<<<<

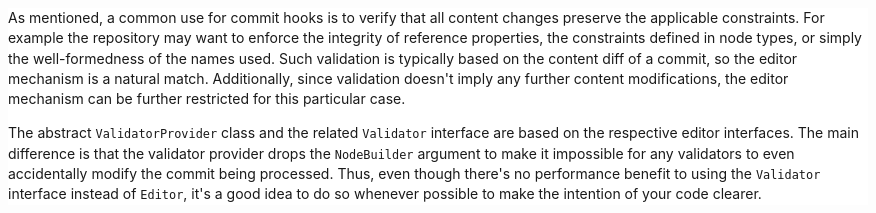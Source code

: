 As mentioned, a common use for commit hooks is to verify that all content
changes preserve the applicable constraints. For example the repository
may want to enforce the integrity of reference properties, the constraints
defined in node types, or simply the well-formedness of the names used.
Such validation is typically based on the content diff of a commit, so
the editor mechanism is a natural match. Additionally, since validation
doesn't imply any further content modifications, the editor mechanism can
be further restricted for this particular case.

The abstract `ValidatorProvider` class and the related `Validator` interface
are based on the respective editor interfaces. The main difference is that
the validator provider drops the `NodeBuilder` argument to make it impossible
for any validators to even accidentally modify the commit being processed.
Thus, even though there's no performance benefit to using the `Validator`
interface instead of `Editor`, it's a good idea to do so whenever possible
to make the intention of your code clearer.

>>>>

A verbatim copy of the entries, stripped of pictures, should be produced.

=== YOUR RESPONSE ===
Source code

: As mentioned, a common use for commit hooks is to verify that all content
changes preserve the applicable constraints. For example the repository
may want to enforce the integrity of reference properties, the constraints
defined in node types, or simply the well-formedness of the names used.
Such validation is typically based on the content diff of a commit, so
the editor mechanism is a natural match. Additionally, since validation
doesn't imply any further content modifications, the editor mechanism can
be further restricted for this particular case.

The abstract `ValidatorProvider` class and the related `Validator` interface
are based on the respective editor interfaces. The main difference is that
the validator provider drops the `NodeBuilder` argument to make it impossible
for any validators to even accidentally modify the commit being processed.
Thus, even though there's no performance benefit to using the `Validator`
interface instead of `Editor`, it's a good idea to do so whenever possible
to make the intention of your code clearer.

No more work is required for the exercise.